I thought I’d explain why my profile picture is that of eighteenth century Swiss philosopher, Jean-Jacques Rousseau. Well, it’s mainly because I love philosophy, but mostly because Rousseau inspires me. His social and political ideas are still, in this day and age, pretty profound. His essay on state of nature makes a brilliant case for human compassion and picks apart Thomas Hobbes’ and John Locke’s arguments on the foundation of society. I admire him for challenging the status quo at the time, which was basically that man needed a governing authority to keep from killing each other. Rousseau’s response to that was that it was actually human compassion that kept us from killing each other, not a governing authority. I’m all for human compassion. We need a lot more of it.
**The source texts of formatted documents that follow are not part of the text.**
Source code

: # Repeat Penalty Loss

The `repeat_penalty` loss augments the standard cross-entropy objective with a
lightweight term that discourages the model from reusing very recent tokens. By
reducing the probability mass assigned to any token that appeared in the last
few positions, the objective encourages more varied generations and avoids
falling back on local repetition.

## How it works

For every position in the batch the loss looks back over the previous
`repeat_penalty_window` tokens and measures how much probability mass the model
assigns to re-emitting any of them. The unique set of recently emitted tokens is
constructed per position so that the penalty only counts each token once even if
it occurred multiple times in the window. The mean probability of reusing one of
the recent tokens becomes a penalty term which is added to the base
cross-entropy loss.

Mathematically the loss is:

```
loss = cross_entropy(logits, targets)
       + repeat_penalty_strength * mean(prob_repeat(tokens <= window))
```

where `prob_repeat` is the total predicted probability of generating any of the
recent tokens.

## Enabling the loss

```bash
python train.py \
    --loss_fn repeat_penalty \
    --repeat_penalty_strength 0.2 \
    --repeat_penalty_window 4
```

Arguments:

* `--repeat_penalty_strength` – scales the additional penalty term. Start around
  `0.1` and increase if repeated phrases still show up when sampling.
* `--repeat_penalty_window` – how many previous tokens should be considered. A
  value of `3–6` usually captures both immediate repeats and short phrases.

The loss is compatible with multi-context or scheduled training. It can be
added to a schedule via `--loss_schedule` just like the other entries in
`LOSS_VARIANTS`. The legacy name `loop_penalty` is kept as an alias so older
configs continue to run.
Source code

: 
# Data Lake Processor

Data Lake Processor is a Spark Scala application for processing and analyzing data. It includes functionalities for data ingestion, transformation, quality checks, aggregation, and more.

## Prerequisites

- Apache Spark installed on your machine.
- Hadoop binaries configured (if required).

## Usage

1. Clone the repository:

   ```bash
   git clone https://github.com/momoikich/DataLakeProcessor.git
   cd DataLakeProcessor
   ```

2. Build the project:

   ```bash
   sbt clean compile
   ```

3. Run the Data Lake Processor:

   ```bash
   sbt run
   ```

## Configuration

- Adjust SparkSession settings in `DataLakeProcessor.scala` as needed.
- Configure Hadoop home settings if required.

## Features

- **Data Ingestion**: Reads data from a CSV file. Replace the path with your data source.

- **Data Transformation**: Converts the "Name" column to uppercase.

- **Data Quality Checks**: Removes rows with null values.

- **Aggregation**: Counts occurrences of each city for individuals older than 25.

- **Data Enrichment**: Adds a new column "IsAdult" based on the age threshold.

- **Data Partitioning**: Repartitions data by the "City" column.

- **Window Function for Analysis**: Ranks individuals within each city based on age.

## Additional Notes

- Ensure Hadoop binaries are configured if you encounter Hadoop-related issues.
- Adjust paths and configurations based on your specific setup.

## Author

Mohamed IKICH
Rousseau also had this idea that I have to agree with, about property. He stated, “The first man who, having enclosed a piece of ground, bethought himself of saying, This is mine, and found people simple enough to believe him, was the real founder of civil society.” This, he goes on to elaborate, is the true source of all man’s misery. I cannot argue with that. Almost every war I can think of has been fought over some kind of property, in part or in whole.

His essay on man’s inequality was harshly criticized by Voltaire who wrote him a letter accusing him of going against the human race. “Never was such cleverness used in the design of making us all stupid,” he wrote. Rousseau’s response to that was, “Monsieur, I hate you.” Why waste time arguing with someone who clearly didn’t get it, right? Anyway, I love Rousseau. So much so that I applied his ideas to The Walking Dead, compared that to Hobbes’ view, and wrote a philosophy paper on it. It got an A and you can read it here. So, that’s why I chose him for my profile pic.